# Pulled the trigger



## Milehimachine (Apr 9, 2019)

Well I finally did it finally was able to get a lathe and mill  ordered.  Got myself the Grizzly G0768Z and the G0758Z.  If you have these machines and has any useful tips or mods they made please feel free to share.   I should have them by April 19th had to schedule a day off so I could schedule that day to receive the machines.


----------



## mikey (Apr 10, 2019)

Congrats, and welcome to the Slippery Slope!


----------



## FOMOGO (Apr 10, 2019)

Cool! should be a great day. Cheers, Mike


----------



## markba633csi (Apr 10, 2019)

On the mill I believe there is a plastic gear that tends to break when the machine is pushed hard.  You might want to order one as a spare.
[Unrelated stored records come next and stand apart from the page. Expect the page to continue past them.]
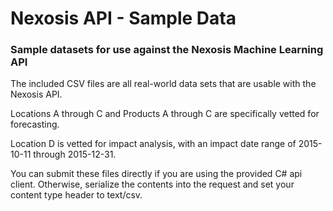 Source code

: # Nexosis API - Sample Data
### Sample datasets for use against the Nexosis Machine Learning API

The included CSV files are all real-world data sets that are usable with the Nexosis API.

Locations A through C and Products A through C are specifically vetted for forecasting.

Location D is vetted for impact analysis, with an impact date range of 2015-10-11 through 2015-12-31.

You can submit these files directly if you are using the provided C# api client. Otherwise, serialize the contents into the request and set your content type header to text/csv. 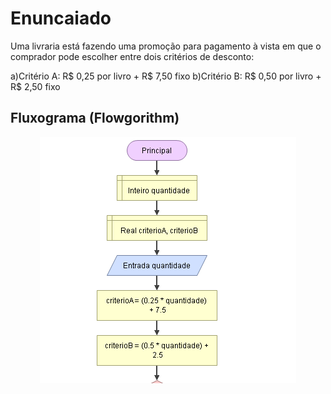 # Enuncaiado
Uma livraria está fazendo uma promoção para pagamento à vista em que o comprador pode escolher entre dois critérios de desconto:

a)Critério A: R$ 0,25 por livro + R$ 7,50 fixo
b)Critério B: R$ 0,50 por livro + R$ 2,50 fixo

## Fluxograma (Flowgorithm)
<div align="center"><img src="./Capture1.PNG"></div>

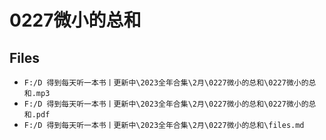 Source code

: # 0227微小的总和

## Files

- `F:/D 得到每天听一本书丨更新中\2023全年合集\2月\0227微小的总和\0227微小的总和.mp3`
- `F:/D 得到每天听一本书丨更新中\2023全年合集\2月\0227微小的总和\0227微小的总和.pdf`
- `F:/D 得到每天听一本书丨更新中\2023全年合集\2月\0227微小的总和\files.md`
I think it's similar to the very popular G0704 model; if you do some research for broken gears on the 0704 you should be able to pin down which one it is.
Folks also convert the 0704 to belt drive, you might want to consider doing that to yours in the future- have fun and be safe
Mark


----------



## Mitch Alsup (Apr 10, 2019)

mikey said:


> Congrats, and welcome to the Slippery Slope!



Slippery implies that there is at least some friction.
The slope, as I see it, has a lower coefficient of friction than falling through a vacuum.


----------



## Milehimachine (Apr 19, 2019)

Really annoyed right now.  Scheduled to have my mill and lathe delivered today only to find out the items never made it on the truck for delivery.  So I have been home all day waiting only to call 15 minutes before deadline to be told oops sorry human error would you like to reschedule?  No I want my stuff today since I took the day off and all to be here.  Now I gotta wait till Monday to rip the local office a new one and figure out how to get it delivered while I'm home since I cant take another day off.  Saia Freight you really suck.


----------



## Milehimachine (Apr 25, 2019)

Good news my new mill and lathe where delivered on Tuesday.  With my work schedule wont be able to touch em until Saturday but I know I'll be spending all day cleaning and adjusting them.  Pics will be added later.


----------



## Milehimachine (Apr 27, 2019)

Well gottem out of the crates cleaned and spindles broke in.  Now all I gotta do is start making chips.


----------



## MarkM (Apr 27, 2019)

I think the slope will get quite slippery from here!!!  Hide your wallet and credit cards before they slide too far!


----------